September is Krabbe Disease Awareness Month!
Because a lot of times, these rare diseases are rarely talked about, it’ll be useful to deep dive into the disease to learn more about it.
What is Krabbe disease?
Krabbe disease, which is also known as globoid cell leukodystrophy, is a rare inherited disorder that destroys the protective coating (myelin) of nerve cells in the brain and throughout the nervous system. As a general rule, the younger the age of onset for Krabbe disease, the faster the disease progresses and the more fatal it is.
In most cases, signs and symptoms of Krabbe disease develop in babies before 6 months of age, and the disease usually results in death by age 2. Learn more about it here.
What are the symptoms?
- Feeding difficulties
- Unexplained crying and extreme irritability
- Fever without a sign of infection
- Declines in alertness
- Delays in typical developmental milestones
- Muscle spasms or rigid, constricted muscles
- Loss of head control
- Frequent vomiting
Eventually, these symptoms can culminate into loss of developmental abilities, seizures, and an inability to swallow and/or breathe. However, when the disease develops in older children and adults, the course can vary greatly. In these cases, symptoms also vary widely, but they may include:
- Progressive loss of vision
- Difficulty walking
- Decline in thinking skills
- Loss of manual dexterity
- Muscle weakness
What causes Krabbe disease?
Krabbe disease is caused when a person inherits two copies of a mutated gene — one copy from each parent. For those with Krabbe disease, two mutated copies of a particular gene result in little or no production of an enzyme called galactocerebrosidase (GALC), which is responsible for breaking down certain substances in a cell’s recycling center.
How can it be treated?
There is no cure for Krabbe disease. Results of a very small clinical trial of patients with infantile Krabbe disease found that children who received umbilical cord blood stem cells from unrelated donors prior to symptom onset developed with little neurological impairment.
How can you help?
Check out the following organizations where you can connect with the Krabbe community.
P4KR is a foundation designed to increase awareness and to support research to improve the lives of those born with Krabbe’s Disease.
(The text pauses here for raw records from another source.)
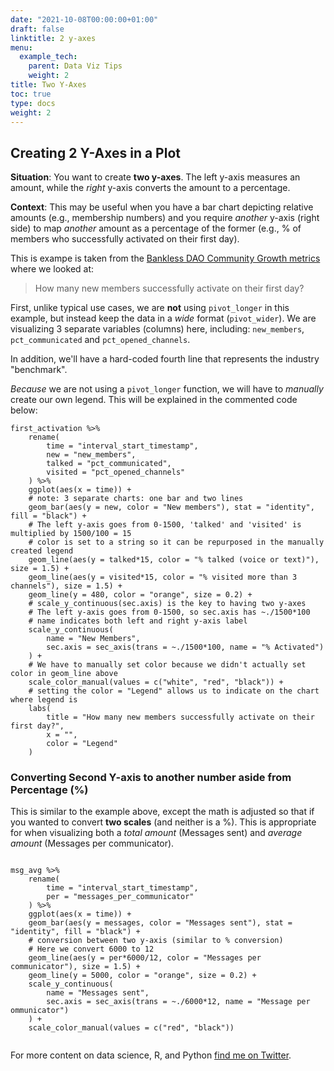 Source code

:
 ```yaml
---
date: "2021-10-08T00:00:00+01:00"
draft: false
linktitle: 2 y-axes
menu:
  example_tech:
    parent: Data Viz Tips
    weight: 2
title: Two Y-Axes
toc: true
type: docs
weight: 2
---
```


## Creating 2 Y-Axes in a Plot

**Situation**: You want to create **two y-axes**. The left y-axis measures an amount, while the *right* y-axis converts the amount to a percentage. 

**Context**: This may be useful when you have a bar chart depicting relative amounts (e.g., membership numbers) and you require *another* y-axis (right side) to map *another* amount as a percentage of the former (e.g., % of members who successfully activated on their first day). 

This is exampe is taken from the [Bankless DAO Community Growth metrics](https://docs.google.com/presentation/d/18DGuSTsLgU2C2iNNcvoo2-27uL2Tcb1jfMaMGa9Zeyc/edit#slide=id.gf1c26dd130_1_11) where we looked at:

> How many new members successfully activate on their first day?

First, unlike typical use cases, we are **not** using `pivot_longer` in this example, but instead keep the data in a *wide* format (`pivot_wider`). We are visualizing 3 separate variables (columns) here, including: `new_members`, `pct_communicated` and `pct_opened_channels`. 

In addition, we'll have a hard-coded fourth line that represents the industry "benchmark".

*Because* we are not using a `pivot_longer` function, we will have to *manually* create our own legend. This will be explained in the commented code below:

```{python}
first_activation %>%
    rename(
        time = "interval_start_timestamp",
        new = "new_members",
        talked = "pct_communicated",
        visited = "pct_opened_channels"
    ) %>%
    ggplot(aes(x = time)) +
    # note: 3 separate charts: one bar and two lines
    geom_bar(aes(y = new, color = "New members"), stat = "identity", fill = "black") +
    # The left y-axis goes from 0-1500, 'talked' and 'visited' is multiplied by 1500/100 = 15
    # color is set to a string so it can be repurposed in the manually created legend
    geom_line(aes(y = talked*15, color = "% talked (voice or text)"), size = 1.5) +
    geom_line(aes(y = visited*15, color = "% visited more than 3 channels"), size = 1.5) +
    geom_line(y = 480, color = "orange", size = 0.2) +
    # scale_y_continuous(sec.axis) is the key to having two y-axes
    # The left y-axis goes from 0-1500, so sec.axis has ~./1500*100
    # name indicates both left and right y-axis label
    scale_y_continuous(
        name = "New Members",
        sec.axis = sec_axis(trans = ~./1500*100, name = "% Activated")
    ) +
    # We have to manually set color because we didn't actually set color in geom_line above
    scale_color_manual(values = c("white", "red", "black")) +
    # setting the color = "Legend" allows us to indicate on the chart where legend is
    labs(
        title = "How many new members successfully activate on their first day?",
        x = "",
        color = "Legend"
    )

```
### Converting Second Y-axis to another number aside from Percentage (%)

This is similar to the example above, except the math is adjusted so that if you wanted to convert **two scales** (and neither is a %). This is appropriate for when visualizing both a *total amount* (Messages sent) and *average amount* (Messages per communicator).

```{python}

msg_avg %>%
    rename(
        time = "interval_start_timestamp",
        per = "messages_per_communicator"
    ) %>%
    ggplot(aes(x = time)) +
    geom_bar(aes(y = messages, color = "Messages sent"), stat = "identity", fill = "black") +
    # conversion between two y-axis (similar to % conversion)
    # Here we convert 6000 to 12
    geom_line(aes(y = per*6000/12, color = "Messages per communicator"), size = 1.5) +
    geom_line(y = 5000, color = "orange", size = 0.2) +
    scale_y_continuous(
        name = "Messages sent",
        sec.axis = sec_axis(trans = ~./6000*12, name = "Message per ommunicator")
    ) +
    scale_color_manual(values = c("red", "black"))


```



For more content on data science, R, and Python [find me on Twitter](https://twitter.com/paulapivat).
It was founded by Anne Rugari, who lost 2 children to Krabbe.
Anne, in conjunction with Stacy Pike-Langenfeld, also formed the organization KrabbeConnect-KrabbeConnect’s mission is to be the source of comprehensive information and access to resources for patients with Krabbe disease.
Hunter’s Hope was established by NFL star Jim Kelly and his wife Jill, after their infant son, Hunter was diagnosed with krabbe.
So we hope you took away something new – and you pass it along the rest of the month to get a conversation going about Krabbe Disease!